Northeast Ohio immigration attorneys are watching closely the court battle between President Donald Trump’s administration and a handful of states over efforts to end birthright citizenship.
On Thursday, a federal judge temporarily blocked Trump's executive order that declared babies born in the U.S. to migrants in the country temporarily or without legal status would no longer automatically be U.S. citizens.
Trump signed an executive order shortly after being inaugurated Monday.
Birthright citizenship means anyone born in the country receives citizenship regardless of their parent’s immigration status. Some conservatives argue that it acts as a magnet for illegal immigration.
The 14th Amendment of the U.S. Constitution grants citizenship to people "born or naturalized in the United States, and subject to the jurisdiction thereof." For decades, that has been interpreted to grant American citizenship to everyone born in the U.S.
“Not just disappointed. I’m angry. I’m sad,” said Margaret Wong, an immigration attorney who opened her Cleveland firm more than 50 years ago. "This is not America."
Eliminating birthright citizenship will cause practical problems because babies need birth certificates to get travel documents required to travel to whatever country where that baby’s parents are citizens, said Wong, herself an immigrant from Hong Kong.
“I can tell you now, China, India, are not going to issue a passport for these children,” Wong said. “Where are these children going to go? They’ll be here.”
The issue will likely be determined by the U.S. Supreme Court, said David Leopold, a partner at UB Greensfelder LLC and a former president of the American Immigration Lawyers Association.
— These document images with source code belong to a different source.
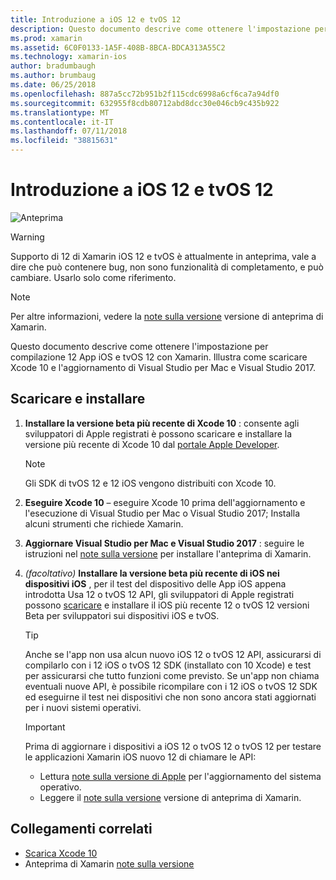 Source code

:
 ```yaml
---
title: Introduzione a iOS 12 e tvOS 12
description: Questo documento descrive come ottenere l'impostazione per compilazione 12 App iOS e tvOS 12 con Xamarin. Illustra come scaricare Xcode 10 e l'aggiornamento di Visual Studio per Mac e Visual Studio 2017.
ms.prod: xamarin
ms.assetid: 6C0F0133-1A5F-408B-8BCA-BDCA313A55C2
ms.technology: xamarin-ios
author: bradumbaugh
ms.author: brumbaug
ms.date: 06/25/2018
ms.openlocfilehash: 887a5cc72b951b2f115cdc6998a6cf6ca7a94df0
ms.sourcegitcommit: 632955f8cdb80712abd8dcc30e046cb9c435b922
ms.translationtype: MT
ms.contentlocale: it-IT
ms.lasthandoff: 07/11/2018
ms.locfileid: "38815631"
---
```

# <a name="getting-started-with-ios-12-and-tvos-12"></a>Introduzione a iOS 12 e tvOS 12

![Anteprima](~/media/shared/preview.png)

> [!WARNING]
> Supporto di 12 di Xamarin iOS 12 e tvOS è attualmente in anteprima, vale a dire che può contenere bug, non sono funzionalità di completamento, e può cambiare. Usarlo solo come riferimento.

> [!NOTE]
> Per altre informazioni, vedere la [note sulla versione](https://releases.xamarin.com/preview-release-xcode-10-beta/) versione di anteprima di Xamarin.

Questo documento descrive come ottenere l'impostazione per compilazione 12 App iOS e tvOS 12 con Xamarin. Illustra come scaricare Xcode 10 e l'aggiornamento di Visual Studio per Mac e Visual Studio 2017.

## <a name="download-and-install"></a>Scaricare e installare

1. **Installare la versione beta più recente di Xcode 10** : consente agli sviluppatori di Apple registrati è possono scaricare e installare la versione più recente di Xcode 10 dal [portale Apple Developer](https://developer.apple.com/download/).

   > [!NOTE]
   > Gli SDK di tvOS 12 e 12 iOS vengono distribuiti con Xcode 10.

2. **Eseguire Xcode 10** – eseguire Xcode 10 prima dell'aggiornamento e l'esecuzione di Visual Studio per Mac o Visual Studio 2017; Installa alcuni strumenti che richiede Xamarin.

3. **Aggiornare Visual Studio per Mac e Visual Studio 2017** : seguire le istruzioni nel [note sulla versione](https://releases.xamarin.com/preview-release-xcode-10-beta/) per installare l'anteprima di Xamarin.

4. _(facoltativo)_  **Installare la versione beta più recente di iOS nei dispositivi iOS** , per il test del dispositivo delle App iOS appena introdotta Usa 12 o tvOS 12 API, gli sviluppatori di Apple registrati possono [scaricare](https://developer.apple.com/download) e installare il iOS più recente 12 o tvOS 12 versioni Beta per sviluppatori sui dispositivi iOS e tvOS.

   > [!TIP]
   > Anche se l'app non usa alcun nuovo iOS 12 o tvOS 12 API, assicurarsi di compilarlo con i 12 iOS o tvOS 12 SDK (installato con 10 Xcode) e test per assicurarsi che tutto funzioni come previsto. Se un'app non chiama eventuali nuove API, è possibile ricompilare con i 12 iOS o tvOS 12 SDK ed eseguirne il test nei dispositivi che non sono ancora stati aggiornati per i nuovi sistemi operativi.

   > [!IMPORTANT]
   > Prima di aggiornare i dispositivi a iOS 12 o tvOS 12 o tvOS 12 per testare le applicazioni Xamarin iOS nuovo 12 di chiamare le API:
   > - Lettura [note sulla versione di Apple](https://developer.apple.com/download/) per l'aggiornamento del sistema operativo.
   > - Leggere il [note sulla versione](https://releases.xamarin.com/preview-release-xcode-10-beta/) versione di anteprima di Xamarin.

## <a name="related-links"></a>Collegamenti correlati

- [Scarica Xcode 10](https://developer.apple.com/download/)
- Anteprima di Xamarin [note sulla versione](https://releases.xamarin.com/preview-release-xcode-10-beta/)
“The constitution couldn’t be clearer,” he said. “Mr. Trump was elected president. He wasn’t elected king. In our country, the president does not get to rule by fiat, by executive order … the president cannot change the constitutional rule by issuing a piece of paper.”
He too pointed to logistics problems he said could be created by the executive order.
“A child is born in a hospital in Ohio, but is not a citizen, what is that child? Is that child stateless? Is that child undocumented? Is Immigration and Customs Enforcement going to have to be stationed at hospital maternity wards and delivery rooms?” Leopold said. “I can come up with all kinds of crazy hypotheticals, and it’s unfathomable to think that a situation like that could work.”
Dozens of countries, including Canada and Mexico, offer birthright citizenship, according to the Library of Congress. Although a number of countries have reversed the policy, according to the Washington Post.
It is difficult to know the number of Ohio children that might be affected by the change if it were to go into effect, the attorneys said. About 250,000 babies were born in the United States to unauthorized immigrant parents in 2016, down from a peak of about 390,000 in 2007, analysis by the Pew Research Center shows.
In his second campaign, Trump promised to curb illegal immigration, which polls show was an important issue to many voters in Northeast Ohio. Nearly 70% of Northeast Ohio voters called illegal immigration a “major issue,” according to the Northeast Ohio Voter Voices poll.
Fewer migrants reached the U.S.-Mexico border in 2024, according to Pew data. Border Patrol recorded a 77% decline in the number of encounters from a peak of almost 250,000 December 2023, to about 58,000 in August 2024.